The city estimates it has saved some 80,000 jobs with the program, ABC News reported.
However, problems still persist.
The NY Post reported: One of the city’s priciest restaurants is taking up too much sidewalk space and exposing pedestrians to maskless outdoor diners on Central Park South, local residents charge.
The restaurant, Marea, a Michelin-starred Italian seafood restaurant, is raising the ire of local residents:
On the sidewalk, Marea’s 11 tables are set up under scaffolding “effectively cutting the sidewalk in half,” said a longtime Central Park South resident in a July 16 letter to the restaurant’s management, and reported and verified by the NY Post.

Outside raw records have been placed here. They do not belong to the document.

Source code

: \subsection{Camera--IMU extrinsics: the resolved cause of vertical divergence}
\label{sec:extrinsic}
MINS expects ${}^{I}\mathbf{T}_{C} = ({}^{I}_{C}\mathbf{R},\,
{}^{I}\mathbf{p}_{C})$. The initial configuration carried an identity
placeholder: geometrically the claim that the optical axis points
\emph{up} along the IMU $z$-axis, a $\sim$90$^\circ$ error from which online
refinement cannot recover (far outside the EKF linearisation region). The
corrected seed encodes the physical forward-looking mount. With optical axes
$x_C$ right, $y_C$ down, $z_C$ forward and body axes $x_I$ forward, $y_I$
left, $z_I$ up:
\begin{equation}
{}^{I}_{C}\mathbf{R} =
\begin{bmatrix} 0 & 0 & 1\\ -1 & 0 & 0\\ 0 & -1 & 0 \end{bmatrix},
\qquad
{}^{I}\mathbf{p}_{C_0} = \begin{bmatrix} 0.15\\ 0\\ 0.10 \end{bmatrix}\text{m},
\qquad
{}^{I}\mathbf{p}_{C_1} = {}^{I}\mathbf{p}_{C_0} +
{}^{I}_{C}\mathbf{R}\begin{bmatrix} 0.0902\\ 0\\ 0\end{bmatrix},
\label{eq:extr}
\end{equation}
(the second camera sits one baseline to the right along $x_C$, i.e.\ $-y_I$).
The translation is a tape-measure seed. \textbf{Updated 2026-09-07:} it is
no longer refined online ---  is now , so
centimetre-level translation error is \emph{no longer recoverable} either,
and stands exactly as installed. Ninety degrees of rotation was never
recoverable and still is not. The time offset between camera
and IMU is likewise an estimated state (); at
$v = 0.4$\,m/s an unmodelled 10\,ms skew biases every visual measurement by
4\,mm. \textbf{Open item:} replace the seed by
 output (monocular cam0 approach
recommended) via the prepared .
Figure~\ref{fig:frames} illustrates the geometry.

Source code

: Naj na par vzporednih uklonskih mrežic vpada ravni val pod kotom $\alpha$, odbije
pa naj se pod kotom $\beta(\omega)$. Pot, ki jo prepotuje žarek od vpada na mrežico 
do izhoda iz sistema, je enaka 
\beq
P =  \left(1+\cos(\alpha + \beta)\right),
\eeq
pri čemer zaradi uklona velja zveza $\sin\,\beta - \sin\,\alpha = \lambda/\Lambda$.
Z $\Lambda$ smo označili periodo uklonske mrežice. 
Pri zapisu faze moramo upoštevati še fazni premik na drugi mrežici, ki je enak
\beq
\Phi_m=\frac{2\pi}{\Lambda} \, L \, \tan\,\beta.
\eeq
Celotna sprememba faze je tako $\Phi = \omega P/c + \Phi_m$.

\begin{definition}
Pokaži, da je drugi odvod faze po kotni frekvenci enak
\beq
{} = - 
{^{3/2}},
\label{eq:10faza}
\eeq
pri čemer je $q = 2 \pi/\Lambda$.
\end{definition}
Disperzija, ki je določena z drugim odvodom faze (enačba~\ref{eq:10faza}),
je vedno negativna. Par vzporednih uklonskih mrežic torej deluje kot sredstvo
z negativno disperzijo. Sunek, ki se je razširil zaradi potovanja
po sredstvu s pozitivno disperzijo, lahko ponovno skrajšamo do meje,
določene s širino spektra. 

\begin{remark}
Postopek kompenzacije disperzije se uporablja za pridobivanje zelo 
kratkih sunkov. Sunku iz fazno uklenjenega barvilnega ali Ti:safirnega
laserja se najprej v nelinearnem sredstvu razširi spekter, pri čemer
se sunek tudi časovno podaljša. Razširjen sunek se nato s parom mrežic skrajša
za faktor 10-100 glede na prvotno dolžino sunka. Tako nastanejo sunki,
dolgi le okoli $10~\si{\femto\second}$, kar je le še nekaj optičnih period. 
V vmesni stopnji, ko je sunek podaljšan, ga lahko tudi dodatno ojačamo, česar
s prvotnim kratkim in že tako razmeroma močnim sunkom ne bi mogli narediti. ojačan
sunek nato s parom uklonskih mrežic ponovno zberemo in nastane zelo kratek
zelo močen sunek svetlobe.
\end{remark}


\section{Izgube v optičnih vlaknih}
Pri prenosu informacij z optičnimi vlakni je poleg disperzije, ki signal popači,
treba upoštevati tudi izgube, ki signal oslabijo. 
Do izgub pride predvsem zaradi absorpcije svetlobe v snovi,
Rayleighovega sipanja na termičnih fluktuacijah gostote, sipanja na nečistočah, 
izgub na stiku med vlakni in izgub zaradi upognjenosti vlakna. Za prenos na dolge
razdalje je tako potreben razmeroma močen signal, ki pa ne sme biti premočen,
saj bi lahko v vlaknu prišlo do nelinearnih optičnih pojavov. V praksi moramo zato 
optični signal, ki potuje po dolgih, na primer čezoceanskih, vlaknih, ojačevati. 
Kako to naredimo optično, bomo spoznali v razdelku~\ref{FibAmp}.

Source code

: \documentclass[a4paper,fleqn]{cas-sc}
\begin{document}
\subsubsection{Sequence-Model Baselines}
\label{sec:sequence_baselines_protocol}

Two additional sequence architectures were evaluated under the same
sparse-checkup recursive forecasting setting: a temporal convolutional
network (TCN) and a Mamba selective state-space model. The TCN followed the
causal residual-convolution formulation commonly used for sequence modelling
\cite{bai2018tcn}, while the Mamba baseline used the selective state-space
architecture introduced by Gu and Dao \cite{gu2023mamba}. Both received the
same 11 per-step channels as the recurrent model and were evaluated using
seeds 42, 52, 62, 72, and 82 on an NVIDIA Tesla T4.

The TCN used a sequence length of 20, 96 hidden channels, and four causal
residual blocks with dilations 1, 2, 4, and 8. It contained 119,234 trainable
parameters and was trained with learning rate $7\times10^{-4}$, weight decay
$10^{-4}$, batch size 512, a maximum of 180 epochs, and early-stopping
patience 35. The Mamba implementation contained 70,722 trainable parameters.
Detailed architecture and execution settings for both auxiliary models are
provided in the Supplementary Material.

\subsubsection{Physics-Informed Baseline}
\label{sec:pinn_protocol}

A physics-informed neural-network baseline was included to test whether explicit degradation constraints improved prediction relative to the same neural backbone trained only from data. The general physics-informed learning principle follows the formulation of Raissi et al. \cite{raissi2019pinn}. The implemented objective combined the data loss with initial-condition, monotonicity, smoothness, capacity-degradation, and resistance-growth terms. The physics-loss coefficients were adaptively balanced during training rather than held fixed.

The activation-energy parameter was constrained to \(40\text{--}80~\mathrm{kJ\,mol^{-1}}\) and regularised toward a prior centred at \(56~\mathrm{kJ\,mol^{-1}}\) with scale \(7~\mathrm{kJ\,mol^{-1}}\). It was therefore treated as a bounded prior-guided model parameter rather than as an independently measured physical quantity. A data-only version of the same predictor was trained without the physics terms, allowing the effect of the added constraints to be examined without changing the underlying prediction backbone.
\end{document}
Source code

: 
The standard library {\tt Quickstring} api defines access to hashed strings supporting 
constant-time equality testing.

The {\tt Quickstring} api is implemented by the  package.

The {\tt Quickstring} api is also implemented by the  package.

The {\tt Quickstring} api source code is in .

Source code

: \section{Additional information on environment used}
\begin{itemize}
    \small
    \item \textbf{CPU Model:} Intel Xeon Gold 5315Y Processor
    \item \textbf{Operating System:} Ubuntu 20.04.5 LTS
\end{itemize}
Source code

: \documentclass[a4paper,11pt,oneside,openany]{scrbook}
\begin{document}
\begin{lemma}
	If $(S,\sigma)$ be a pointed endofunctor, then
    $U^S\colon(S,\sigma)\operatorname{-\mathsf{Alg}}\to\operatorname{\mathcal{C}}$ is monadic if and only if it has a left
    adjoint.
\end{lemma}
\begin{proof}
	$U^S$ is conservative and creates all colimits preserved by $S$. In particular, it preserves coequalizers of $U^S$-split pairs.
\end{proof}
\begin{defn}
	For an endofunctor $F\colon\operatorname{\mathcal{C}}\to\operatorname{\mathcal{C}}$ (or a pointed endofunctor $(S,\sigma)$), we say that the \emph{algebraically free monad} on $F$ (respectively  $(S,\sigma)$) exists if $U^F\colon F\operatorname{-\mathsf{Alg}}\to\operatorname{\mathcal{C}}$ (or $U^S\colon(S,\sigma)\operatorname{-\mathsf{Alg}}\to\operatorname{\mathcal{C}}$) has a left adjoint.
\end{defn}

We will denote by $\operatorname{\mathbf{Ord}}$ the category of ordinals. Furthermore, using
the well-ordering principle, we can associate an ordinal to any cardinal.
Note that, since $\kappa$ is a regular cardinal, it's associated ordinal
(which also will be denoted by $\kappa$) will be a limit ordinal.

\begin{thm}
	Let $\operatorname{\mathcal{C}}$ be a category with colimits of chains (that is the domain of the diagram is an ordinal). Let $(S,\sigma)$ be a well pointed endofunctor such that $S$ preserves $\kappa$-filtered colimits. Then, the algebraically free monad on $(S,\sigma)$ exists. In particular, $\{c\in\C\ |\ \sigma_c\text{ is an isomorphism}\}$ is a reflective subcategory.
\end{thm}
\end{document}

“It turns the thoroughfare into a cramped passage that has forced pedestrians to dodge waitstaff, move out from under the scaffolding onto a narrow strip by the curb or fully on to the street (into a bus stop),” the letter writer griped. “There is barely room for two pedestrians walking in opposite directions to pass each other and all this while far fewer than 6 feet separate anyone, let alone unmasked restaurant patrons.”
“I understand the need for restaurants to open and I totally support that, but this is just totally unacceptable,” said one pedestrian who did not want to be named , told the NY Post “It’s really outrageous that a lot of the elderly residents who live around here now have to cross the street in order to be 6 feet away from diners who are not wearing masks. If you are trying to walk by the restaurant, you are just inches from them.”
Mayor de Blasio announced on Monday that the program would return on June 1, 2021 to further help restaurants in New York City, and perhaps sooner should conditions allow. The Open Restaurant Program allows restaurants to promote open space, enhance social distancing during the pandemic, and earn money and keep people employed, ABC News reported.
ABC explained how the program works for businesses:
The city offers two options for temporary expanded outdoor dining:
– Open Restaurants – Individual food establishments may apply and self-certify to use the sidewalk or curb lane adjacent to their business.
– Open Streets: Restaurants – Community based organizations, BIDs or groups of three (3) or more restaurants on a single block may join together to apply online for weekend-only outdoor dining on streets closed to traffic. More information and locations can be found on the Open Streets: Restaurants program page.
TJV recently reported on other issues related to the outdoor dining program: The NY Post recently interviewed Fahiyan Ahmed, who operates the family owned LIC Grill in Long Island City.
Ahmed told the Post: “On the first day, I set up two tables outside for a test run. We got two customers that sat down, but then they came in said, ‘We’ve got to take the food to go,’ said Ahmed, 29.
“There was crack smoke blowing in their face, marijuana smoke, K2 smoke. There were people coming up to them asking for money. There were drug dealers yelling at their runners. There were gang signs being thrown left and right.”
Even worse, Ahmed said, “Two homeless guys sat down at one of our tables”
“I told them the seating was just for customers, but they didn’t want to move,” he said.